### [Aim of the task]
Find every line in the records that holds the string "KubernetesInteractiveShell". Copy each one.

### [Data for analysis]
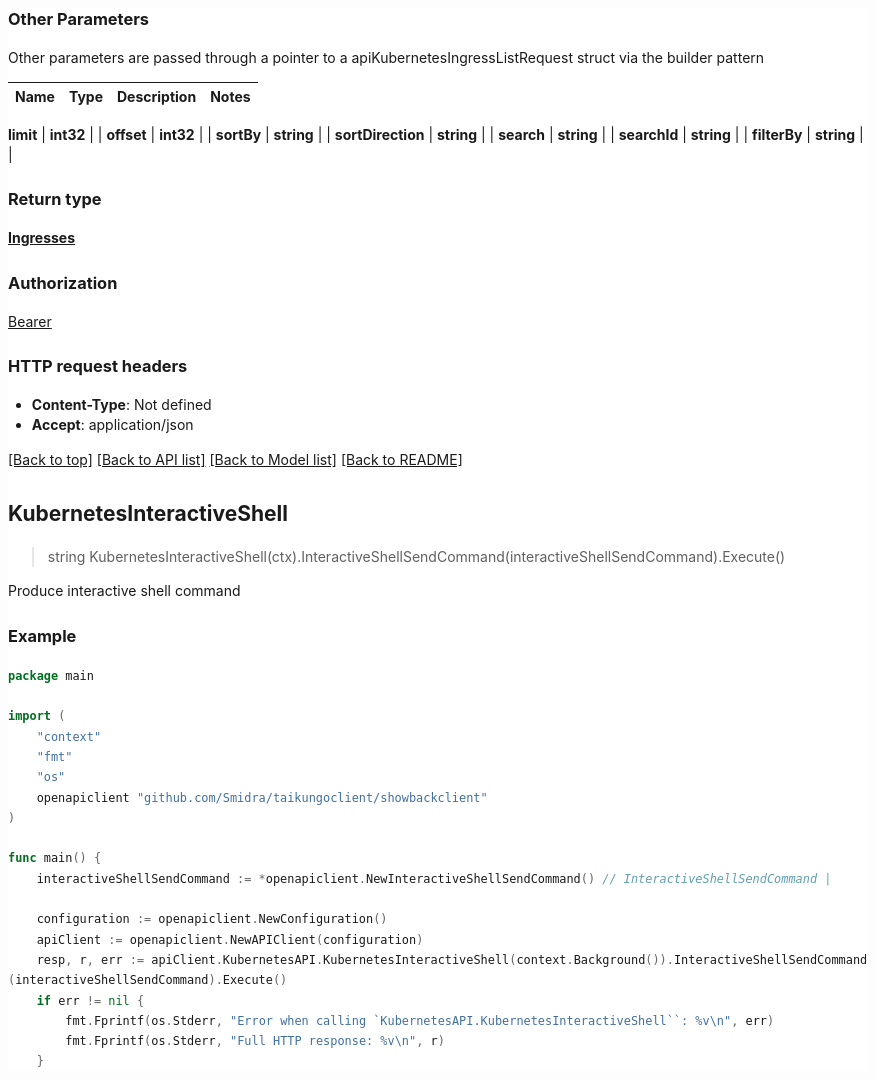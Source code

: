 ### Other Parameters

Other parameters are passed through a pointer to a apiKubernetesIngressListRequest struct via the builder pattern


Name | Type | Description  | Notes
------------- | ------------- | ------------- | -------------

 **limit** | **int32** |  | 
 **offset** | **int32** |  | 
 **sortBy** | **string** |  | 
 **sortDirection** | **string** |  | 
 **search** | **string** |  | 
 **searchId** | **string** |  | 
 **filterBy** | **string** |  | 

### Return type

[**Ingresses**](Ingresses.md)

### Authorization

[Bearer](../README.md#Bearer)

### HTTP request headers

- **Content-Type**: Not defined
- **Accept**: application/json

[[Back to top]](#) [[Back to API list]](../README.md#documentation-for-api-endpoints)
[[Back to Model list]](../README.md#documentation-for-models)
[[Back to README]](../README.md)


## KubernetesInteractiveShell

> string KubernetesInteractiveShell(ctx).InteractiveShellSendCommand(interactiveShellSendCommand).Execute()

Produce interactive shell command

### Example

```go
package main

import (
    "context"
    "fmt"
    "os"
    openapiclient "github.com/Smidra/taikungoclient/showbackclient"
)

func main() {
    interactiveShellSendCommand := *openapiclient.NewInteractiveShellSendCommand() // InteractiveShellSendCommand | 

    configuration := openapiclient.NewConfiguration()
    apiClient := openapiclient.NewAPIClient(configuration)
    resp, r, err := apiClient.KubernetesAPI.KubernetesInteractiveShell(context.Background()).InteractiveShellSendCommand(interactiveShellSendCommand).Execute()
    if err != nil {
        fmt.Fprintf(os.Stderr, "Error when calling `KubernetesAPI.KubernetesInteractiveShell``: %v\n", err)
        fmt.Fprintf(os.Stderr, "Full HTTP response: %v\n", r)
    }
```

### [Solution below]
## KubernetesInteractiveShell
> string KubernetesInteractiveShell(ctx).InteractiveShellSendCommand(interactiveShellSendCommand).Execute()
    resp, r, err := apiClient.KubernetesAPI.KubernetesInteractiveShell(context.Background()).InteractiveShellSendCommand(interactiveShellSendCommand).Execute()
        fmt.Fprintf(os.Stderr, "Error when calling `KubernetesAPI.KubernetesInteractiveShell``: %v\n", err)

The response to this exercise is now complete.